INICIOS DEL CHORREADO

Benjamin Chew Tilghman fue el inventor del proceso que se conoce como arenado. Alrededor del año 1870, y después de ver el efecto que la arena arrastrada por el viento del desierto ejercía en las ventanas, inventó el proceso de arenado y presentó una patente en EE.UU.

En dicha patente, se detallaban muchas de las aplicaciones para las que esta técnica es idónea y que hoy día han ido evolucionando como puede ser el matizado de vidrio, grabado en piedra, decapado y grabado de metales, etc.

En 1871, fue galardonado en la ciudad de Nueva York con la Medalla Gran del instituto de Honor por su invento y, poco después, se le concedió también la Medalla de Elliott Cresson del Instituto Franklin.

Años más tarde, se pudo perfeccionar la técnica para diversos usos y en 1877 Benjamin Chew Tilghman obtuvo más patentes relacionadas con el chorro de arena y por lo que se empezaba conocer como sandblasting.

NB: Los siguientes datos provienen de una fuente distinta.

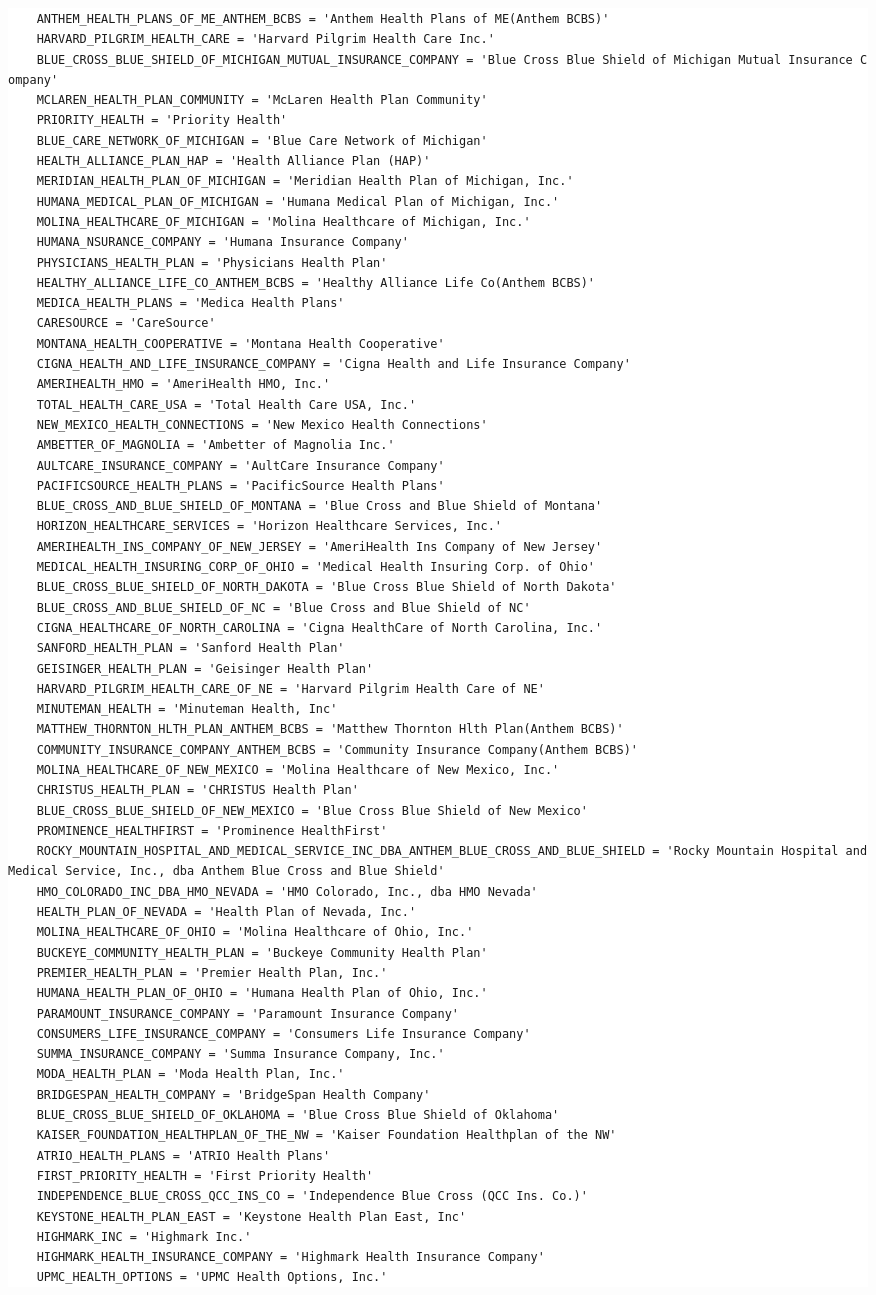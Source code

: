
```
    ANTHEM_HEALTH_PLANS_OF_ME_ANTHEM_BCBS = 'Anthem Health Plans of ME(Anthem BCBS)'
    HARVARD_PILGRIM_HEALTH_CARE = 'Harvard Pilgrim Health Care Inc.'
    BLUE_CROSS_BLUE_SHIELD_OF_MICHIGAN_MUTUAL_INSURANCE_COMPANY = 'Blue Cross Blue Shield of Michigan Mutual Insurance Company'
    MCLAREN_HEALTH_PLAN_COMMUNITY = 'McLaren Health Plan Community'
    PRIORITY_HEALTH = 'Priority Health'
    BLUE_CARE_NETWORK_OF_MICHIGAN = 'Blue Care Network of Michigan'
    HEALTH_ALLIANCE_PLAN_HAP = 'Health Alliance Plan (HAP)'
    MERIDIAN_HEALTH_PLAN_OF_MICHIGAN = 'Meridian Health Plan of Michigan, Inc.'
    HUMANA_MEDICAL_PLAN_OF_MICHIGAN = 'Humana Medical Plan of Michigan, Inc.'
    MOLINA_HEALTHCARE_OF_MICHIGAN = 'Molina Healthcare of Michigan, Inc.'
    HUMANA_NSURANCE_COMPANY = 'Humana Insurance Company'
    PHYSICIANS_HEALTH_PLAN = 'Physicians Health Plan'
    HEALTHY_ALLIANCE_LIFE_CO_ANTHEM_BCBS = 'Healthy Alliance Life Co(Anthem BCBS)'
    MEDICA_HEALTH_PLANS = 'Medica Health Plans'
    CARESOURCE = 'CareSource'
    MONTANA_HEALTH_COOPERATIVE = 'Montana Health Cooperative'
    CIGNA_HEALTH_AND_LIFE_INSURANCE_COMPANY = 'Cigna Health and Life Insurance Company'
    AMERIHEALTH_HMO = 'AmeriHealth HMO, Inc.'
    TOTAL_HEALTH_CARE_USA = 'Total Health Care USA, Inc.'
    NEW_MEXICO_HEALTH_CONNECTIONS = 'New Mexico Health Connections'
    AMBETTER_OF_MAGNOLIA = 'Ambetter of Magnolia Inc.'
    AULTCARE_INSURANCE_COMPANY = 'AultCare Insurance Company'
    PACIFICSOURCE_HEALTH_PLANS = 'PacificSource Health Plans'
    BLUE_CROSS_AND_BLUE_SHIELD_OF_MONTANA = 'Blue Cross and Blue Shield of Montana'
    HORIZON_HEALTHCARE_SERVICES = 'Horizon Healthcare Services, Inc.'
    AMERIHEALTH_INS_COMPANY_OF_NEW_JERSEY = 'AmeriHealth Ins Company of New Jersey'
    MEDICAL_HEALTH_INSURING_CORP_OF_OHIO = 'Medical Health Insuring Corp. of Ohio'
    BLUE_CROSS_BLUE_SHIELD_OF_NORTH_DAKOTA = 'Blue Cross Blue Shield of North Dakota'
    BLUE_CROSS_AND_BLUE_SHIELD_OF_NC = 'Blue Cross and Blue Shield of NC'
    CIGNA_HEALTHCARE_OF_NORTH_CAROLINA = 'Cigna HealthCare of North Carolina, Inc.'
    SANFORD_HEALTH_PLAN = 'Sanford Health Plan'
    GEISINGER_HEALTH_PLAN = 'Geisinger Health Plan'
    HARVARD_PILGRIM_HEALTH_CARE_OF_NE = 'Harvard Pilgrim Health Care of NE'
    MINUTEMAN_HEALTH = 'Minuteman Health, Inc'
    MATTHEW_THORNTON_HLTH_PLAN_ANTHEM_BCBS = 'Matthew Thornton Hlth Plan(Anthem BCBS)'
    COMMUNITY_INSURANCE_COMPANY_ANTHEM_BCBS = 'Community Insurance Company(Anthem BCBS)'
    MOLINA_HEALTHCARE_OF_NEW_MEXICO = 'Molina Healthcare of New Mexico, Inc.'
    CHRISTUS_HEALTH_PLAN = 'CHRISTUS Health Plan'
    BLUE_CROSS_BLUE_SHIELD_OF_NEW_MEXICO = 'Blue Cross Blue Shield of New Mexico'
    PROMINENCE_HEALTHFIRST = 'Prominence HealthFirst'
    ROCKY_MOUNTAIN_HOSPITAL_AND_MEDICAL_SERVICE_INC_DBA_ANTHEM_BLUE_CROSS_AND_BLUE_SHIELD = 'Rocky Mountain Hospital and Medical Service, Inc., dba Anthem Blue Cross and Blue Shield'
    HMO_COLORADO_INC_DBA_HMO_NEVADA = 'HMO Colorado, Inc., dba HMO Nevada'
    HEALTH_PLAN_OF_NEVADA = 'Health Plan of Nevada, Inc.'
    MOLINA_HEALTHCARE_OF_OHIO = 'Molina Healthcare of Ohio, Inc.'
    BUCKEYE_COMMUNITY_HEALTH_PLAN = 'Buckeye Community Health Plan'
    PREMIER_HEALTH_PLAN = 'Premier Health Plan, Inc.'
    HUMANA_HEALTH_PLAN_OF_OHIO = 'Humana Health Plan of Ohio, Inc.'
    PARAMOUNT_INSURANCE_COMPANY = 'Paramount Insurance Company'
    CONSUMERS_LIFE_INSURANCE_COMPANY = 'Consumers Life Insurance Company'
    SUMMA_INSURANCE_COMPANY = 'Summa Insurance Company, Inc.'
    MODA_HEALTH_PLAN = 'Moda Health Plan, Inc.'
    BRIDGESPAN_HEALTH_COMPANY = 'BridgeSpan Health Company'
    BLUE_CROSS_BLUE_SHIELD_OF_OKLAHOMA = 'Blue Cross Blue Shield of Oklahoma'
    KAISER_FOUNDATION_HEALTHPLAN_OF_THE_NW = 'Kaiser Foundation Healthplan of the NW'
    ATRIO_HEALTH_PLANS = 'ATRIO Health Plans'
    FIRST_PRIORITY_HEALTH = 'First Priority Health'
    INDEPENDENCE_BLUE_CROSS_QCC_INS_CO = 'Independence Blue Cross (QCC Ins. Co.)'
    KEYSTONE_HEALTH_PLAN_EAST = 'Keystone Health Plan East, Inc'
    HIGHMARK_INC = 'Highmark Inc.'
    HIGHMARK_HEALTH_INSURANCE_COMPANY = 'Highmark Health Insurance Company'
    UPMC_HEALTH_OPTIONS = 'UPMC Health Options, Inc.'
```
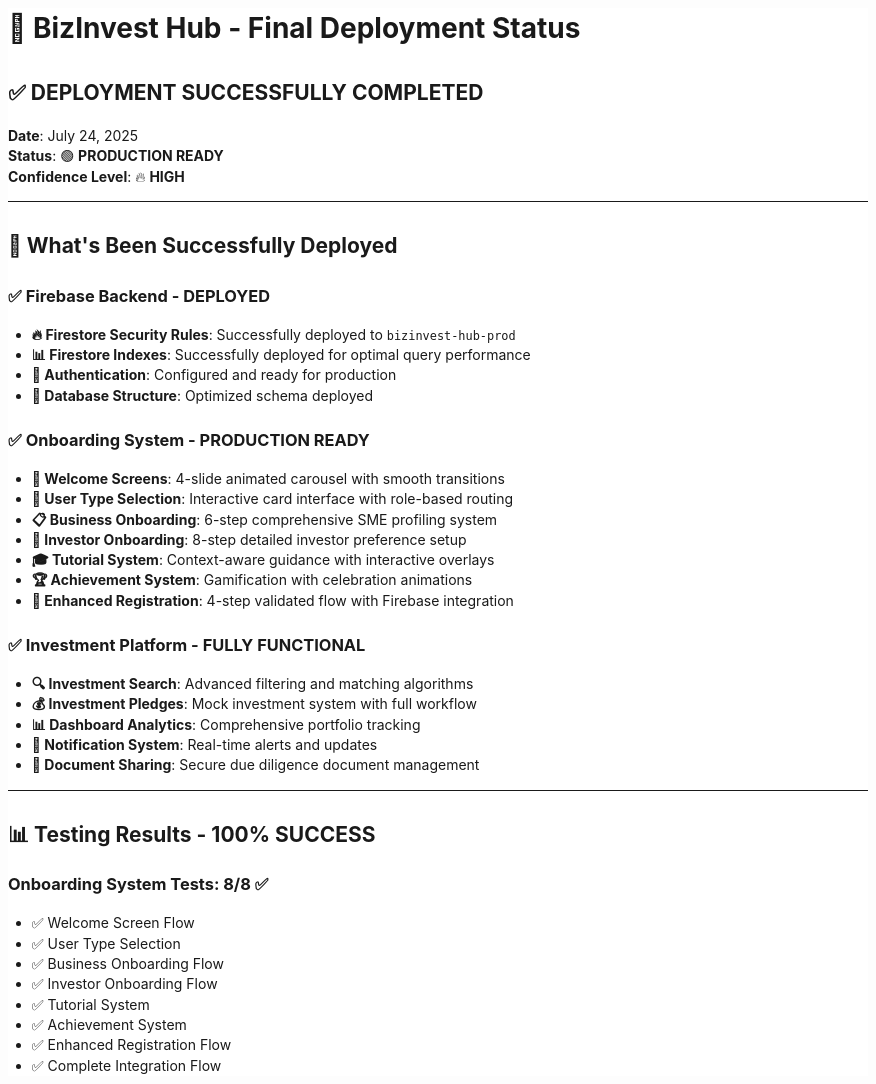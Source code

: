 # 🎉 BizInvest Hub - Final Deployment Status

## ✅ **DEPLOYMENT SUCCESSFULLY COMPLETED**

**Date**: July 24, 2025  
**Status**: 🟢 **PRODUCTION READY**  
**Confidence Level**: 🔥 **HIGH**

---

## 🚀 **What's Been Successfully Deployed**

### **✅ Firebase Backend - DEPLOYED**
- **🔥 Firestore Security Rules**: Successfully deployed to `bizinvest-hub-prod`
- **📊 Firestore Indexes**: Successfully deployed for optimal query performance
- **🔐 Authentication**: Configured and ready for production
- **💾 Database Structure**: Optimized schema deployed

### **✅ Onboarding System - PRODUCTION READY**
- **🌟 Welcome Screens**: 4-slide animated carousel with smooth transitions
- **👥 User Type Selection**: Interactive card interface with role-based routing
- **📋 Business Onboarding**: 6-step comprehensive SME profiling system
- **💎 Investor Onboarding**: 8-step detailed investor preference setup
- **🎓 Tutorial System**: Context-aware guidance with interactive overlays
- **🏆 Achievement System**: Gamification with celebration animations
- **📝 Enhanced Registration**: 4-step validated flow with Firebase integration

### **✅ Investment Platform - FULLY FUNCTIONAL**
- **🔍 Investment Search**: Advanced filtering and matching algorithms
- **💰 Investment Pledges**: Mock investment system with full workflow
- **📊 Dashboard Analytics**: Comprehensive portfolio tracking
- **🔔 Notification System**: Real-time alerts and updates
- **📄 Document Sharing**: Secure due diligence document management

---

## 📊 **Testing Results - 100% SUCCESS**

### **Onboarding System Tests: 8/8 ✅**
- ✅ Welcome Screen Flow
- ✅ User Type Selection
- ✅ Business Onboarding Flow
- ✅ Investor Onboarding Flow
- ✅ Tutorial System
- ✅ Achievement System
- ✅ Enhanced Registration Flow
- ✅ Complete Integration Flow
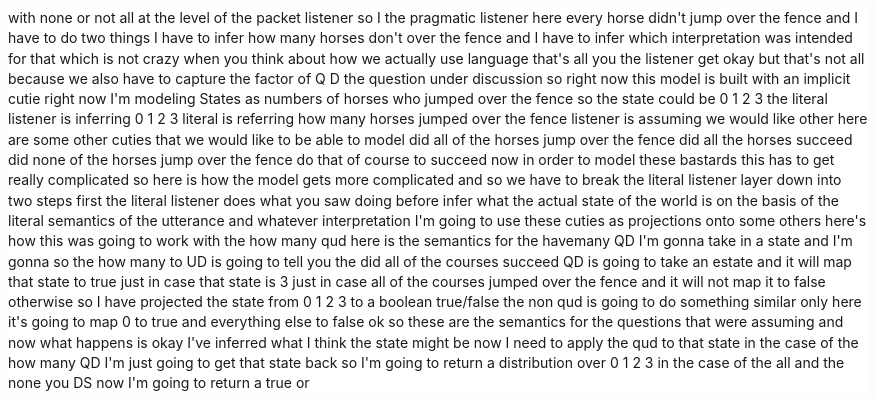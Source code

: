 with none or not all at the level of the
packet listener so I the pragmatic
listener here every horse didn't jump
over the fence and I have to do two
things I have to infer how many horses
don't over the fence and I have to infer
which interpretation was intended for
that which is not crazy when you think
about how we actually use language
that's all you the listener get okay but
that's not all because we also have to
capture the factor of Q D the question
under discussion so right now this model
is built with an implicit cutie right
now I'm modeling States as numbers of
horses who jumped over the fence so the
state could be 0 1 2 3 the literal
listener is inferring 0 1 2 3 literal is
referring how many horses jumped over
the fence listener is assuming we would
like other
here are some other cuties that we would
like to be able to model did all of the
horses jump over the fence did all the
horses succeed did none of the horses
jump over the fence do that of course to
succeed now in order to model these
bastards this has to get really
complicated so here is how the model
gets more complicated and so we have to
break the literal listener layer down
into two steps first the literal
listener does what you saw doing before
infer what the actual state of the world
is on the basis of the literal semantics
of the utterance and whatever
interpretation I'm going to use these
cuties as projections onto some others
here's how this was going to work with
the how many qud here is the semantics
for the havemany QD I'm gonna take in a
state and I'm gonna so the how many to
UD is going to tell you the did all of
the courses succeed QD is going to take
an estate and it will map that state to
true just in case that state is 3 just
in case all of the courses jumped over
the fence and it will not map it to
false otherwise so I have projected the
state from 0 1 2 3 to a boolean
true/false
the non qud is going to do something
similar only here it's going to map 0 to
true and everything else to false
ok so these are the semantics for the
questions that were assuming and now
what happens is okay I've inferred what
I think the state might be now I need to
apply the qud to that state in the case
of the how many QD I'm just going to get
that state back so I'm going to return a
distribution over 0 1 2 3 in the case of
the all and the none
you DS now I'm going to return a true or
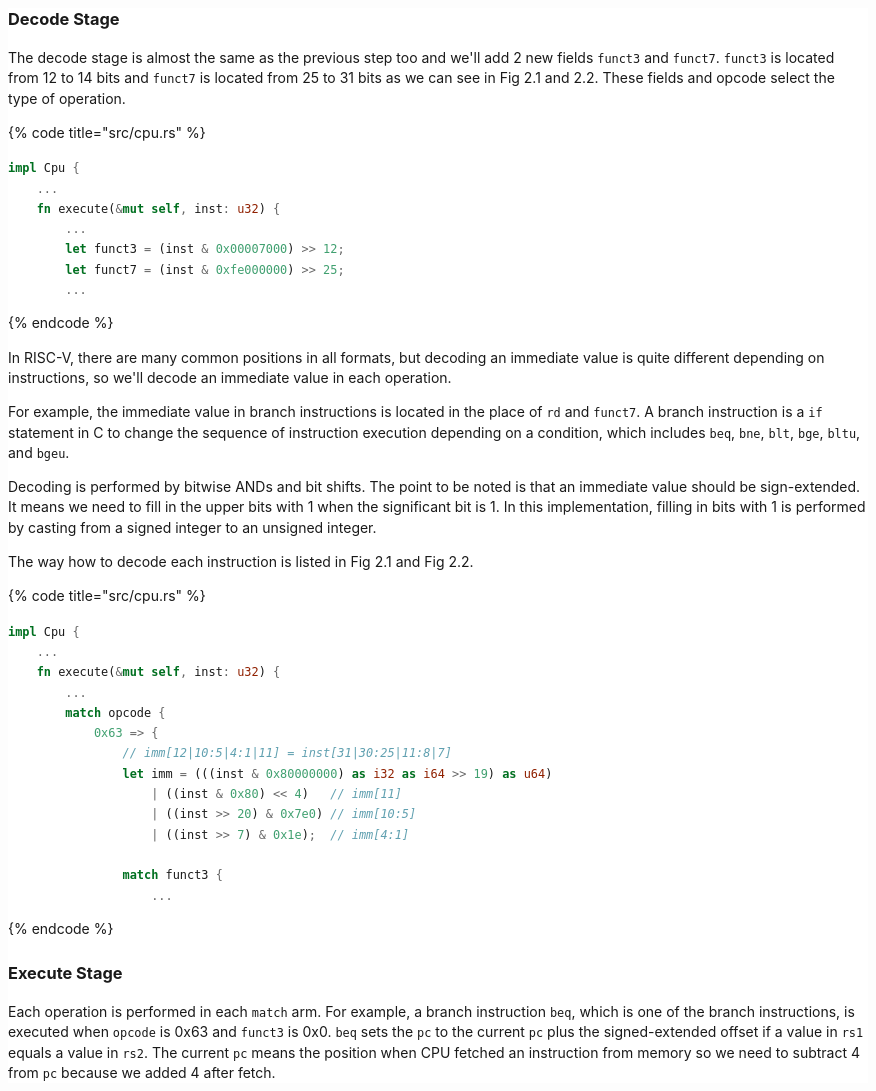 ### Decode Stage

The decode stage is almost the same as the previous step too and we'll add 2 new fields `funct3` and `funct7`. `funct3` is located from 12 to 14 bits and `funct7` is located from 25 to 31 bits as we can see in Fig 2.1 and 2.2. These fields and opcode select the type of operation.

{% code title="src/cpu.rs" %}
```rust
impl Cpu {
    ... 
    fn execute(&mut self, inst: u32) {
        ...
        let funct3 = (inst & 0x00007000) >> 12;
        let funct7 = (inst & 0xfe000000) >> 25;
        ...
```
{% endcode %}

In RISC-V, there are many common positions in all formats, but decoding an immediate value is quite different depending on instructions, so we'll decode an immediate value in each operation.

For example, the immediate value in branch instructions is located in the place of `rd` and `funct7`. A branch instruction is a `if` statement in C to change the sequence of instruction execution depending on a condition, which includes `beq`, `bne`, `blt`, `bge`, `bltu`, and `bgeu`.

Decoding is performed by bitwise ANDs and bit shifts. The point to be noted is that an immediate value should be sign-extended. It means we need to fill in the upper bits with 1 when the significant bit is 1. In this implementation, filling in bits with 1 is performed by casting from a signed integer to an unsigned integer.

The way how to decode each instruction is listed in Fig 2.1 and Fig 2.2.

{% code title="src/cpu.rs" %}
```rust
impl Cpu {
    ... 
    fn execute(&mut self, inst: u32) {
        ...
        match opcode {
            0x63 => {
                // imm[12|10:5|4:1|11] = inst[31|30:25|11:8|7]
                let imm = (((inst & 0x80000000) as i32 as i64 >> 19) as u64)
                    | ((inst & 0x80) << 4)   // imm[11]
                    | ((inst >> 20) & 0x7e0) // imm[10:5]
                    | ((inst >> 7) & 0x1e);  // imm[4:1]

                match funct3 {
                    ...
```
{% endcode %}

### Execute Stage

Each operation is performed in each `match` arm. For example, a branch instruction `beq`, which is one of the branch instructions, is executed when `opcode` is 0x63 and `funct3` is 0x0. `beq` sets the `pc` to the current `pc` plus the signed-extended offset if a value in `rs1` equals a value in `rs2`. The current `pc` means the position when CPU fetched an instruction from memory so we need to subtract 4 from `pc` because we added 4 after fetch.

EL CHORRO DE ARENA EN LA ACTUALIDAD

Desde 1870 hasta ahora, el proceso de chorro de arena ha ido evolucionando de forma notable, aunque se sigue basando en el mismo principio de funcionamiento: proyección de partículas abrasivas mediante aire comprimido sobre una superficie a tratar.

Hoy en día, el arenado es conocido por muchos nombres diferentes y, entre ellos, destacan los siguientes como más comunes: arenado, chorro de arena, sandblasting, granallado, chorreado con arena, etc. Aunque todavía se sigue utilizando la palabra “arena”, otros abrasivos han sustituido a éste por razones técnicas y, sobretodo, por razones de seguridad e higiene en el trabajo.

Aunque los equipos de chorro de arena se basan en los principios que Benjamin Chef introdujo en su momento, en la actualidad, pueden llegar a incorporar alta tecnología y, en muchos casos, son automáticos y se utilizan en aplicaciones e industrias tan exigentes como la aeronáutica, automoción, industria nuclear, militar, etc.

 

ABRASIVOS Y MAQUINARIA, S.A.

ABRASIVOS Y MAQUINARIA, S.A. inicia su andadura profesional en el año 1977 con el objetivo de introducir y desarrollar la incipiente industria del tratamiento de superficies, amparándose en la experiencia de su principal socio fundador, Don Máximo Abril, en el campo de los abrasivos y de los procesos de chorreado.

En 1980, obtiene licencia de fabricación Vaqua y se convierte en la primera empresa nacional en fabricar equipos de chorreado en húmedo en España.

En la actualidad, ABRASIVOS Y MAQUINARIA, S.A. se ha convertido en un referente como fabricante de equipos de chorreado, manuales y automáticos. En el año 2012, ABRASIVOS Y MAQUINARIA, S.A consigue llegar a la cifra de los 1600 equipos fabricados y vendidos durante su larga historia.